Thursday, November 30, 2006

Kudos Ain't Just a Cereal Bar

Today was a very enlightening day.

First of all, I have to give a big shout out and mega props to my girl N.J. (not the state, the person) for getting Flash on all the computers in my lab between Tuesday (when we discovered our Flash-less situation) and today (when we got over 150 kids to take the online Microsoft Word quiz on Quia). She did this on top of putting out a humongous "fire" caused by what may have been a complete failure of the school's web and mail server(s). (I never did quite catch exactly what happened.) She is my hero of the week.

Now, about that quiz . . . . .

Okay, so SOME of the kids could not remember their usernames for Quia. (You know, the ones they set up themselves amidst warnings that I would not know their usernames?) EVEN THOUGH I told them on Tuesday to come to class today knowing them. And I could tell some of the kids did not STUDY, as I had politely requested they do.
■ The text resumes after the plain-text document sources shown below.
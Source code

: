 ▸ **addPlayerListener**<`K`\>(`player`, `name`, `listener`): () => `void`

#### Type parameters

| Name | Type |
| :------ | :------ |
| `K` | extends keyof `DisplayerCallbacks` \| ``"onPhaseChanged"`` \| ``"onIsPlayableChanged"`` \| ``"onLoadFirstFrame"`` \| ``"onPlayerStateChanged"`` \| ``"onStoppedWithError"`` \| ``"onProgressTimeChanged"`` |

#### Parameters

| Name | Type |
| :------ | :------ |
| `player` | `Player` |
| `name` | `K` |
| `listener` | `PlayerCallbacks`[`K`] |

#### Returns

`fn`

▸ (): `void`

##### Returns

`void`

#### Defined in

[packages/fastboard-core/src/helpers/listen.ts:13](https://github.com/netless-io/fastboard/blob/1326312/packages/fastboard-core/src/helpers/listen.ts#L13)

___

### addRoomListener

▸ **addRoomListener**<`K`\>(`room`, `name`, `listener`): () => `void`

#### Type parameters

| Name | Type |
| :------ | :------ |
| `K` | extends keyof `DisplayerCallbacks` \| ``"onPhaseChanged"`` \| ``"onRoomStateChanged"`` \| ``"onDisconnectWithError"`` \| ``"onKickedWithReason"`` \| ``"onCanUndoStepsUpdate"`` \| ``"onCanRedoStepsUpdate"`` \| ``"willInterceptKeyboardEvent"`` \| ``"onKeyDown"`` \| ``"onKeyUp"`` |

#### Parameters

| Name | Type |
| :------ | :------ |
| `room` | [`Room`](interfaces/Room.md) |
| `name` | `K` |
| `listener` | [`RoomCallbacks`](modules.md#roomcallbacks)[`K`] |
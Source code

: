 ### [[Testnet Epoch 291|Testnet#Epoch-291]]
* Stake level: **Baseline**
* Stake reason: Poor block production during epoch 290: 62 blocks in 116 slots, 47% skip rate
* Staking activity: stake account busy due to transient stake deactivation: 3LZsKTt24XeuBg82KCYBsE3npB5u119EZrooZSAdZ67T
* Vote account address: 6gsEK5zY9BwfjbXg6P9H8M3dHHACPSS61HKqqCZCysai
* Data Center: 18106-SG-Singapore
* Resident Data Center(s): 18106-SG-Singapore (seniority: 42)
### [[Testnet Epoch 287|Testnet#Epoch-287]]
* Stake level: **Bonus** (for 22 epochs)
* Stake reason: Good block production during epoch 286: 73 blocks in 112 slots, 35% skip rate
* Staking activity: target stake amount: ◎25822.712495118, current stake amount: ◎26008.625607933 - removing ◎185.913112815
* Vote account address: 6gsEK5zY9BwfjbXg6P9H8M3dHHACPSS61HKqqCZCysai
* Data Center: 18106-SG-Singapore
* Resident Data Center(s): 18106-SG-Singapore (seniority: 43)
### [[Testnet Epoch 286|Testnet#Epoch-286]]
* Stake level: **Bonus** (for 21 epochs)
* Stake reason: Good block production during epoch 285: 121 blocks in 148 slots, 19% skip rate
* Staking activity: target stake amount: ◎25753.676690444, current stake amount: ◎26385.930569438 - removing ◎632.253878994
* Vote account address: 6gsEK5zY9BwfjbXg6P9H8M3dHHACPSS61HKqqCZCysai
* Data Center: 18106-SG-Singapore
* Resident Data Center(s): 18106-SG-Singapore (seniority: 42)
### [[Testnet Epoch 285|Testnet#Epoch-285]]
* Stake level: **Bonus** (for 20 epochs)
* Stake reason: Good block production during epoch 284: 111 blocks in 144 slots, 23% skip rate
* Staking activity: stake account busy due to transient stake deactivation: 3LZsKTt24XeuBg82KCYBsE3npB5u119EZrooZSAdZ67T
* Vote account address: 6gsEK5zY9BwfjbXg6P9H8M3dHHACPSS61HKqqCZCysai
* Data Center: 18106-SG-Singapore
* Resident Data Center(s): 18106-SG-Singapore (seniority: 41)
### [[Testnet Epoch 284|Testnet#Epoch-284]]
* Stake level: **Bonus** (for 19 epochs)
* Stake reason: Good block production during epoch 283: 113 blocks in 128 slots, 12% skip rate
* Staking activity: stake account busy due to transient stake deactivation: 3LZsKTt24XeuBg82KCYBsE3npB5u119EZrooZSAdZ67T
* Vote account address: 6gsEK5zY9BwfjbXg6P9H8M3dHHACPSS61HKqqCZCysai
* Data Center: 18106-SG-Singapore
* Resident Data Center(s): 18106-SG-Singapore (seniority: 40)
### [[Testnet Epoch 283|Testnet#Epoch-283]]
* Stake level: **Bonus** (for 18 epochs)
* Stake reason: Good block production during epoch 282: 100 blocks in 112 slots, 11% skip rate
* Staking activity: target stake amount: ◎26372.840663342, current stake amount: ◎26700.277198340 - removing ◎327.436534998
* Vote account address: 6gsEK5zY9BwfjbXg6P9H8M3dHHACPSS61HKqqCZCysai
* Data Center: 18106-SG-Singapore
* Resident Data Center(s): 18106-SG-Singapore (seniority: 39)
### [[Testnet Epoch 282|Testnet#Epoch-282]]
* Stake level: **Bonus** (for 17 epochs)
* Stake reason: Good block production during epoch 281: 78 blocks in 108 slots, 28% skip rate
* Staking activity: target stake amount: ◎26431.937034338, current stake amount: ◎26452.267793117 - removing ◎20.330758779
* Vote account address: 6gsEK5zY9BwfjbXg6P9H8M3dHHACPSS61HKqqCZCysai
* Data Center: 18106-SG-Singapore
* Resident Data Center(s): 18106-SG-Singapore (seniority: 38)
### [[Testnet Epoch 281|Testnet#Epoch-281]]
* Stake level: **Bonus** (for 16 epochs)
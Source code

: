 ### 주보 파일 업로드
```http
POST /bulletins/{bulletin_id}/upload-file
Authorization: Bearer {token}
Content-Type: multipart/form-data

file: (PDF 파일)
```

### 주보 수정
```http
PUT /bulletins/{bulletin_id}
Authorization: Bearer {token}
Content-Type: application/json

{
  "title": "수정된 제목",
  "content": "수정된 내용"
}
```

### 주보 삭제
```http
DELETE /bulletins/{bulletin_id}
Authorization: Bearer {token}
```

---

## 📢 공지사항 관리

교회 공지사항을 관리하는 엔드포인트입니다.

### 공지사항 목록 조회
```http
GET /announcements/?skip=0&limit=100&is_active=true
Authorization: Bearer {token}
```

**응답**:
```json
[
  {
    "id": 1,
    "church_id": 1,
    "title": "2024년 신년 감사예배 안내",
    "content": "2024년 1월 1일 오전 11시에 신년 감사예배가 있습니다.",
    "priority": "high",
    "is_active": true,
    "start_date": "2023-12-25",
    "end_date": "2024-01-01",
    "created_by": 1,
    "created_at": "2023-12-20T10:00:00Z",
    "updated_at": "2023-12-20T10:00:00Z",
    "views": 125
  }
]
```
But overall, they were amazing, considering that bandwidth issues meant that only a dozen or so kids could be taking the quiz at once, and the quiz kept acting freaky under even those circumstances. (They had 25 minutes, and the period is just under 50 minutes in duration, so a bit of juggling and rescheduling during study hall was required.) And, being the sweet creature that I am, I am giving them another chance to re-take from home if they make a request in writing and fill in a simple form so I know their parents know what's up. I like to make sure I cover myself, ya know?

Speaking of parents, during this somewhat stressful, action-packed day, my superintendent IMed me (we go full-on geek at our school) with two compliments (from parents) that were gleaned from a recent parent satisfaction survey. I don't remember the exact wording, but they both mentioned me by name, and one said they liked how I was challenging the students while the other one said they liked what I was teaching the kids in our classes.

I don't know if these parents have children in middle school or elementary (or perhaps both), but this was a clear affirmation in a time of considerable self-doubt.

Kids being kids, they do goofy stuff and DON'T do what I ask . . . regularly. It's easy to become discouraged, especially in this period of major change from how we've always done things. (Well, not ALWAYS, but recent memory for current students, at least.) The O.G. admits that she feels down from time to time.

But this news, gleefully interjected into a day when my co-teacher and I glared at one another with that "I could just . . . . . . argh! that kid!!!" look FAR too many times, came as a welcome surprise and a little reward. So often, in teaching, we don't find out the true rewards until much later, if ever. And, of course, they don't show up in that envelope on the 15th and the 30th. So I take what I can get.

Hey, today was payday too. Cha-ching. Double bonus.